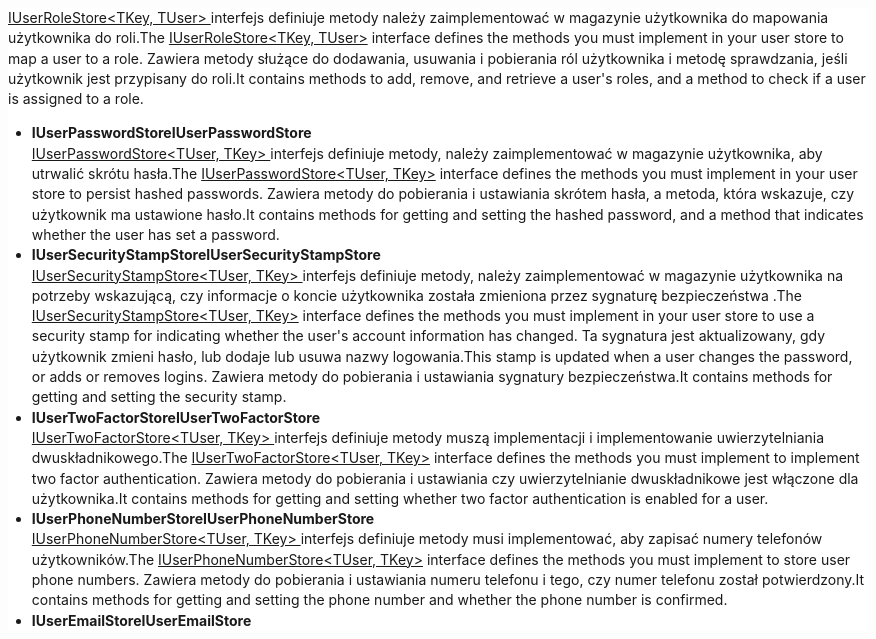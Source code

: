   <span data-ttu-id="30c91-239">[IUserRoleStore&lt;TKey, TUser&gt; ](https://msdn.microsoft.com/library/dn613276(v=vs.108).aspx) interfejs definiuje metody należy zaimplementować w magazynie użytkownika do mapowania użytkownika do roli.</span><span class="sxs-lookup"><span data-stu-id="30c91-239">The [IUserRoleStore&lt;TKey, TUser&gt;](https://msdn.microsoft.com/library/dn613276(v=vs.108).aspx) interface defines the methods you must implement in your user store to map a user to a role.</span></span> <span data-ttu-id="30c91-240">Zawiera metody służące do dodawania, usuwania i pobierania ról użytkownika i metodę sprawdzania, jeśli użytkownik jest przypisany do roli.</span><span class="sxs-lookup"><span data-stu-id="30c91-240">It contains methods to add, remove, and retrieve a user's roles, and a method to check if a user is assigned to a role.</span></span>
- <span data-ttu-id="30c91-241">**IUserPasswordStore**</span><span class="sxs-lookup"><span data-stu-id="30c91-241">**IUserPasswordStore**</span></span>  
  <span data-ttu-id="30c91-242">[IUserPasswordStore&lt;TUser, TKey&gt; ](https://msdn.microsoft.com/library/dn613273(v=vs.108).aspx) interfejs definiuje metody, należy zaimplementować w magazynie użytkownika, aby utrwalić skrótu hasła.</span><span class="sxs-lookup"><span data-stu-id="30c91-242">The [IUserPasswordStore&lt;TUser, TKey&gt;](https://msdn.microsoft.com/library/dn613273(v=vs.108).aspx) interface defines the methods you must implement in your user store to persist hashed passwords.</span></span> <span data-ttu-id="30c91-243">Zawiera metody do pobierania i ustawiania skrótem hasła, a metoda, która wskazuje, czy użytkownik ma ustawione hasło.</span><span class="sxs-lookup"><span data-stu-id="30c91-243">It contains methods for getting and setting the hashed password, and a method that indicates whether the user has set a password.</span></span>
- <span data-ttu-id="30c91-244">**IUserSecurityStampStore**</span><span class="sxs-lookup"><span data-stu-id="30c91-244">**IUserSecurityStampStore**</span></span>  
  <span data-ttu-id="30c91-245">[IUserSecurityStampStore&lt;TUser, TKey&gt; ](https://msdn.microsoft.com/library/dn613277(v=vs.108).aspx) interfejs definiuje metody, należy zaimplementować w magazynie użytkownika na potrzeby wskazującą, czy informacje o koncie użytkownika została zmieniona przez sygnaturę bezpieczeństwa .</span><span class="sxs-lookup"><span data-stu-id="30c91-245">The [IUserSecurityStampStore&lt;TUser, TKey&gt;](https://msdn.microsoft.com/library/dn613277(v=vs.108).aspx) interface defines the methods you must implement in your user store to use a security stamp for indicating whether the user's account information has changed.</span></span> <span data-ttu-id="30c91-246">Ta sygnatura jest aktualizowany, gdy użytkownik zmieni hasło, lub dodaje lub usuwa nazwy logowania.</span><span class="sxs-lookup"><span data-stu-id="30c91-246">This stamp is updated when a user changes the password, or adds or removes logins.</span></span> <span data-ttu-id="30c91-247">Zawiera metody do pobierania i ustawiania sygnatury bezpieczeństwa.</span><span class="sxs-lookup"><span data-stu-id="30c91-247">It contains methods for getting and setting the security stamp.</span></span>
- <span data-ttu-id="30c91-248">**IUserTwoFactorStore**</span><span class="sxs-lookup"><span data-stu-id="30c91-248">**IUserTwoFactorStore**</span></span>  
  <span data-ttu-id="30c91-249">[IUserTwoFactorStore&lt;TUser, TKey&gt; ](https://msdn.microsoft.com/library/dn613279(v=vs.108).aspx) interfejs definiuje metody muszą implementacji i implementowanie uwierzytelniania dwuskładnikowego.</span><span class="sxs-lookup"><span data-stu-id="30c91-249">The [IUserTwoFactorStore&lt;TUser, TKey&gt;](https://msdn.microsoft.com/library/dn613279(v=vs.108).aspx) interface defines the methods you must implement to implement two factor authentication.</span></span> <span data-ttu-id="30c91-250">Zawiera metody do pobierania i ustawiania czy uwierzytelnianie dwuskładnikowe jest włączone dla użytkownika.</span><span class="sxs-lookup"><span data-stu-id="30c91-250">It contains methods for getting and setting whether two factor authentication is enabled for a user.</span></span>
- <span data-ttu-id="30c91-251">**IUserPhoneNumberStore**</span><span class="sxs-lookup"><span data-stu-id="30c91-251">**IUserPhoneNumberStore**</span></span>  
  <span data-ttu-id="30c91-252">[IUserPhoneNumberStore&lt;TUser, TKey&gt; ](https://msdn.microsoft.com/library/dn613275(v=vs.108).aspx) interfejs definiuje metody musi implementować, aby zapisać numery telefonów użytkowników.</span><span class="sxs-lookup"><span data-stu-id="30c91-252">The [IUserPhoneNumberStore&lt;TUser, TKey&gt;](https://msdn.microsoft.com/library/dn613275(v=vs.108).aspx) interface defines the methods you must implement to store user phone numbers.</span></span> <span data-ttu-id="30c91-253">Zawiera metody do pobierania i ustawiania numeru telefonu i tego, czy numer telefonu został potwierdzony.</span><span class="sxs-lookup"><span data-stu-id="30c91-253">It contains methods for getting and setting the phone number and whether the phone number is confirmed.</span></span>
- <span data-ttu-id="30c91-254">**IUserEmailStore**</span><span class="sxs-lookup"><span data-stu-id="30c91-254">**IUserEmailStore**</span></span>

**********

# [Your task]
Give back the full listing word for word, with the pictures left out.

# [Written solution]
Source code

:   <span data-ttu-id="30c91-239">[IUserRoleStore&lt;TKey, TUser&gt; ](https://msdn.microsoft.com/library/dn613276(v=vs.108).aspx) interfejs definiuje metody należy zaimplementować w magazynie użytkownika do mapowania użytkownika do roli.</span><span class="sxs-lookup"><span data-stu-id="30c91-239">The [IUserRoleStore&lt;TKey, TUser&gt;](https://msdn.microsoft.com/library/dn613276(v=vs.108).aspx) interface defines the methods you must implement in your user store to map a user to a role.</span></span> <span data-ttu-id="30c91-240">Zawiera metody służące do dodawania, usuwania i pobierania ról użytkownika i metodę sprawdzania, jeśli użytkownik jest przypisany do roli.</span><span class="sxs-lookup"><span data-stu-id="30c91-240">It contains methods to add, remove, and retrieve a user's roles, and a method to check if a user is assigned to a role.</span></span>
- <span data-ttu-id="30c91-241">**IUserPasswordStore**</span><span class="sxs-lookup"><span data-stu-id="30c91-241">**IUserPasswordStore**</span></span>  
  <span data-ttu-id="30c91-242">[IUserPasswordStore&lt;TUser, TKey&gt; ](https://msdn.microsoft.com/library/dn613273(v=vs.108).aspx) interfejs definiuje metody, należy zaimplementować w magazynie użytkownika, aby utrwalić skrótu hasła.</span><span class="sxs-lookup"><span data-stu-id="30c91-242">The [IUserPasswordStore&lt;TUser, TKey&gt;](https://msdn.microsoft.com/library/dn613273(v=vs.108).aspx) interface defines the methods you must implement in your user store to persist hashed passwords.</span></span> <span data-ttu-id="30c91-243">Zawiera metody do pobierania i ustawiania skrótem hasła, a metoda, która wskazuje, czy użytkownik ma ustawione hasło.</span><span class="sxs-lookup"><span data-stu-id="30c91-243">It contains methods for getting and setting the hashed password, and a method that indicates whether the user has set a password.</span></span>
- <span data-ttu-id="30c91-244">**IUserSecurityStampStore**</span><span class="sxs-lookup"><span data-stu-id="30c91-244">**IUserSecurityStampStore**</span></span>  
  <span data-ttu-id="30c91-245">[IUserSecurityStampStore&lt;TUser, TKey&gt; ](https://msdn.microsoft.com/library/dn613277(v=vs.108).aspx) interfejs definiuje metody, należy zaimplementować w magazynie użytkownika na potrzeby wskazującą, czy informacje o koncie użytkownika została zmieniona przez sygnaturę bezpieczeństwa .</span><span class="sxs-lookup"><span data-stu-id="30c91-245">The [IUserSecurityStampStore&lt;TUser, TKey&gt;](https://msdn.microsoft.com/library/dn613277(v=vs.108).aspx) interface defines the methods you must implement in your user store to use a security stamp for indicating whether the user's account information has changed.</span></span> <span data-ttu-id="30c91-246">Ta sygnatura jest aktualizowany, gdy użytkownik zmieni hasło, lub dodaje lub usuwa nazwy logowania.</span><span class="sxs-lookup"><span data-stu-id="30c91-246">This stamp is updated when a user changes the password, or adds or removes logins.</span></span> <span data-ttu-id="30c91-247">Zawiera metody do pobierania i ustawiania sygnatury bezpieczeństwa.</span><span class="sxs-lookup"><span data-stu-id="30c91-247">It contains methods for getting and setting the security stamp.</span></span>
- <span data-ttu-id="30c91-248">**IUserTwoFactorStore**</span><span class="sxs-lookup"><span data-stu-id="30c91-248">**IUserTwoFactorStore**</span></span>  
  <span data-ttu-id="30c91-249">[IUserTwoFactorStore&lt;TUser, TKey&gt; ](https://msdn.microsoft.com/library/dn613279(v=vs.108).aspx) interfejs definiuje metody muszą implementacji i implementowanie uwierzytelniania dwuskładnikowego.</span><span class="sxs-lookup"><span data-stu-id="30c91-249">The [IUserTwoFactorStore&lt;TUser, TKey&gt;](https://msdn.microsoft.com/library/dn613279(v=vs.108).aspx) interface defines the methods you must implement to implement two factor authentication.</span></span> <span data-ttu-id="30c91-250">Zawiera metody do pobierania i ustawiania czy uwierzytelnianie dwuskładnikowe jest włączone dla użytkownika.</span><span class="sxs-lookup"><span data-stu-id="30c91-250">It contains methods for getting and setting whether two factor authentication is enabled for a user.</span></span>
- <span data-ttu-id="30c91-251">**IUserPhoneNumberStore**</span><span class="sxs-lookup"><span data-stu-id="30c91-251">**IUserPhoneNumberStore**</span></span>  
  <span data-ttu-id="30c91-252">[IUserPhoneNumberStore&lt;TUser, TKey&gt; ](https://msdn.microsoft.com/library/dn613275(v=vs.108).aspx) interfejs definiuje metody musi implementować, aby zapisać numery telefonów użytkowników.</span><span class="sxs-lookup"><span data-stu-id="30c91-252">The [IUserPhoneNumberStore&lt;TUser, TKey&gt;](https://msdn.microsoft.com/library/dn613275(v=vs.108).aspx) interface defines the methods you must implement to store user phone numbers.</span></span> <span data-ttu-id="30c91-253">Zawiera metody do pobierania i ustawiania numeru telefonu i tego, czy numer telefonu został potwierdzony.</span><span class="sxs-lookup"><span data-stu-id="30c91-253">It contains methods for getting and setting the phone number and whether the phone number is confirmed.</span></span>
- <span data-ttu-id="30c91-254">**IUserEmailStore**</span><span class="sxs-lookup"><span data-stu-id="30c91-254">**IUserEmailStore**</span></span>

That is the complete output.